By subjecting white cast iron to specialized heat treatment processes, its internal structure can be altered, transforming it from a hard and brittle material into one with different mechanical properties. The most typical and important material result from heat treating white cast iron is malleable cast iron.
White Cast Iron Heat Treatment Product:
-
Blackheart Malleable Cast Iron:
This is the most common type. The white cast iron casting is heated to about 900–1000°C and held to allow the cementite to decompose. Then, it is further held at 720–760°C for a long time, causing the cementite to break down into clusters of graphite, known as “temper carbon.” The final structure consists of ferrite with embedded clusters of graphite, giving the material good ductility and toughness. -
Pearlitic Malleable Cast Iron:
This is obtained by adjusting the cooling rate or through alloying so that the metallic matrix contains more pearlite rather than ferrite, resulting in higher strength and hardness while still retaining some ductility. -
Whiteheart Malleable Cast Iron:
Produced by a decarburization heat treatment in an oxidizing environment, resulting in a ferrite matrix with less graphite. This type is less common and mainly used in specific applications.
High Chromium White Cast Iron Heat Treatment
High chromium white cast iron is renowned for its outstanding wear resistance, not only because of its special chemical composition but also due to precise heat treatment procedures that optimize its microstructure. These heat treatments achieve the best combination of hardness and toughness.
Main Heat Treatment Processes and Their Purposes
- Softening Annealing:
Used to reduce casting stress, improve machinability, and relieve residual stress.
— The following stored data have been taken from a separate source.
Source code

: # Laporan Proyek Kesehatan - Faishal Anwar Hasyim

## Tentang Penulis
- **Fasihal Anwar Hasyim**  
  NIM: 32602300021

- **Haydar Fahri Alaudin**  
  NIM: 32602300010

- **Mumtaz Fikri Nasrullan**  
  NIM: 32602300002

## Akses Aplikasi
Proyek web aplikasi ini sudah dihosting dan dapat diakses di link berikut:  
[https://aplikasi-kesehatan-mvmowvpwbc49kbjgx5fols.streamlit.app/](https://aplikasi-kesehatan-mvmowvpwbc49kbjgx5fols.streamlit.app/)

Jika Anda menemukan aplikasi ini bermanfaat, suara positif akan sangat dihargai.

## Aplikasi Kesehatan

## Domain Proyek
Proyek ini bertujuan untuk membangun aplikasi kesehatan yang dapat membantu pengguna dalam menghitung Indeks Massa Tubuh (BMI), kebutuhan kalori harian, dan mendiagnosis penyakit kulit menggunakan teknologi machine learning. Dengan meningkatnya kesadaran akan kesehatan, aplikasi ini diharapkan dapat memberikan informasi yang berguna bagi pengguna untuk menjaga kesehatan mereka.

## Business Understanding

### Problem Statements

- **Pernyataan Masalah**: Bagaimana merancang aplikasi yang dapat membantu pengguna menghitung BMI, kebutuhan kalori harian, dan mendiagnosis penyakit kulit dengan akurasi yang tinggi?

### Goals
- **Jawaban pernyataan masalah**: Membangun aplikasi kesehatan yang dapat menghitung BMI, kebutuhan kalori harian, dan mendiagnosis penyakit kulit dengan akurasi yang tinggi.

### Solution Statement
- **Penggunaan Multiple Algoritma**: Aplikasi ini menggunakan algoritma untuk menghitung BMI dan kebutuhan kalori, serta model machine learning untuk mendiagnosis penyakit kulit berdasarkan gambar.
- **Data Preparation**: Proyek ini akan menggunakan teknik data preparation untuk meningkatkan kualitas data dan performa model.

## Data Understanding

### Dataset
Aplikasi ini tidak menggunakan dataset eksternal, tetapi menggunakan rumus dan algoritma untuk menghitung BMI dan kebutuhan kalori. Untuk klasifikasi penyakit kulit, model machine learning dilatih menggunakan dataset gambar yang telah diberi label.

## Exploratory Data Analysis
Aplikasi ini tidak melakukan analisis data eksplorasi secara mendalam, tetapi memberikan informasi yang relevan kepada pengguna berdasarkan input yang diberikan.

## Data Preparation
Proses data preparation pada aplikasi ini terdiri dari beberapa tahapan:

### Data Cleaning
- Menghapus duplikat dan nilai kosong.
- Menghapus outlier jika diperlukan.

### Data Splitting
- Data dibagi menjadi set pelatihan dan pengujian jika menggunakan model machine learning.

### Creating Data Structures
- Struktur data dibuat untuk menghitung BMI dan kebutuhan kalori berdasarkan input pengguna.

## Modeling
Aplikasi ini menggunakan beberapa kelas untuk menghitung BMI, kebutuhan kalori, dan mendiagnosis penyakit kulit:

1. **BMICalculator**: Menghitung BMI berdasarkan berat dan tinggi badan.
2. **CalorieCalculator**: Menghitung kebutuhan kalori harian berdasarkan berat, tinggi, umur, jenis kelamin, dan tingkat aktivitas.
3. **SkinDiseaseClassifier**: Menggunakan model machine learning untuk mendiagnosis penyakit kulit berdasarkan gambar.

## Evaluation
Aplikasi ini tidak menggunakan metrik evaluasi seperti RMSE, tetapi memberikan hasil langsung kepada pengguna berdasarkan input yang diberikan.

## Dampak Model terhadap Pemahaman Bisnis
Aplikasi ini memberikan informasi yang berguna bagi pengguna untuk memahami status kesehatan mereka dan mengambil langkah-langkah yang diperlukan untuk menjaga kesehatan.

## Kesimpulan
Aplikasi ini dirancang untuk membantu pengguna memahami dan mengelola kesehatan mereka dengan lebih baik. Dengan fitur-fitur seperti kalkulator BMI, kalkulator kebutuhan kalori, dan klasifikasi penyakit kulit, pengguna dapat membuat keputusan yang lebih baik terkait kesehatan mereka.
Typical example: Heating to 920–1000°C, holding, then cooling slowly to 600°C. - Quenching & Tempering (Harden + Temper):
This process increases the hardness and wear resistance of the material while ensuring adequate toughness.
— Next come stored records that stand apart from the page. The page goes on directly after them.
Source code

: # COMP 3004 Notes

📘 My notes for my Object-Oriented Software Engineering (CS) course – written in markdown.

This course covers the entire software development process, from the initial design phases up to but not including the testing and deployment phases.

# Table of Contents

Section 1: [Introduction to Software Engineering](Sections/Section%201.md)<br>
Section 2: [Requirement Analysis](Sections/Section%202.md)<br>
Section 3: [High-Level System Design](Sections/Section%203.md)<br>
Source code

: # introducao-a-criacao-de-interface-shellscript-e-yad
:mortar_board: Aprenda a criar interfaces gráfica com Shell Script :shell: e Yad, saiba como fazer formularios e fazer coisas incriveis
Typical example: Quenching at 950–1020°C in air or oil, then tempering at 200–300°C. - Stress Relief Annealing:
Used to reduce internal stresses caused by casting or machining, improving the stability of the parts.
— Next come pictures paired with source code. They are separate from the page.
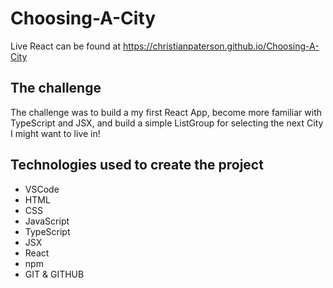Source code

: # Choosing-A-City

Live React can be found at https://christianpaterson.github.io/Choosing-A-City

## The challenge
The challenge was to build a my first React App, become more familiar with TypeScript and JSX, and build a simple ListGroup for selecting the next City I might want to live in!

## Technologies used to create the project

<ul>
<li>VSCode</li>
<li>HTML</li>
<li>CSS</li>
<li>JavaScript</li>
<li>TypeScript</li>
<li>JSX</li>
<li>React</li>
<li>npm</li>
<li>GIT & GITHUB</li>
</ul>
Typical example: Heating to 200–300°C and holding for 8 hours. - Solution Treatment:
Applied to some special high chromium cast irons to dissolve alloy elements into the matrix and improve comprehensive properties.
Typical example: Heating to 1140–1180°C and holding for 16 hours before air cooling.
Key Technical Points and Principles
- Microstructural Transformation:
Heat treatment changes the cast iron’s internal metallic structure. For instance, the common quench + temper process transforms the matrix into high-hardness martensite, while alloy carbides remain, resulting in a combination of wear resistance and toughness. - Balance of Properties:
The main goal is to balance hardness (for wear resistance) and toughness (for impact resistance). By selecting appropriate heat treatment procedures, you can tailor the material’s properties for specific applications, such as mining or cement equipment. - Critical Parameters:
- Quenching Temperature: Should not be too low (carbide dissolution incomplete, less hardening) or too high (causing excessive grain growth and cracks).
- Cooling Rate: Must be rapid enough to avoid soft structures but controlled to prevent deformation and cracking.
- Tempering After Quenching: Essential to relieve stress, stabilize the structure, and avoid cracking—typically performed for 4–6 hours after quenching.
Modern heat treatment technology continues to evolve, with some advanced technologies allowing for even more precise control of the cast iron’s microstructure and properties. For example, rapid heating, precise temperature control, and surface strengthening techniques are becoming more common in industrial applications.